### Exercise
Restate all entries exactly. Skip the images.

Top of Data for the task

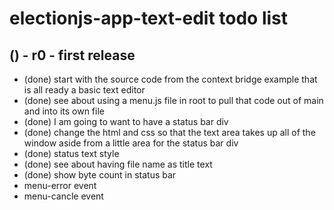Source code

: # electionjs-app-text-edit todo list

## () - r0 - first release
* (done) start with the source code from the context bridge example that is all ready a basic text editor
* (done) see about using a menu.js file in root to pull that code out of main and into its own file
* (done) I am going to want to have a status bar div
* (done) change the html and css so that the text area takes up all of the window aside from a little area for the status bar div
* (done) status text style
* (done) see about having file name as title text
* (done) show byte count in status bar
* menu-error event
* menu-cancle event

Bottom of Data for the task

### Expected output
Source code

: # electionjs-app-text-edit todo list

## () - r0 - first release
* (done) start with the source code from the context bridge example that is all ready a basic text editor
* (done) see about using a menu.js file in root to pull that code out of main and into its own file
* (done) I am going to want to have a status bar div
* (done) change the html and css so that the text area takes up all of the window aside from a little area for the status bar div
* (done) status text style
* (done) see about having file name as title text
* (done) show byte count in status bar
* menu-error event
* menu-cancle event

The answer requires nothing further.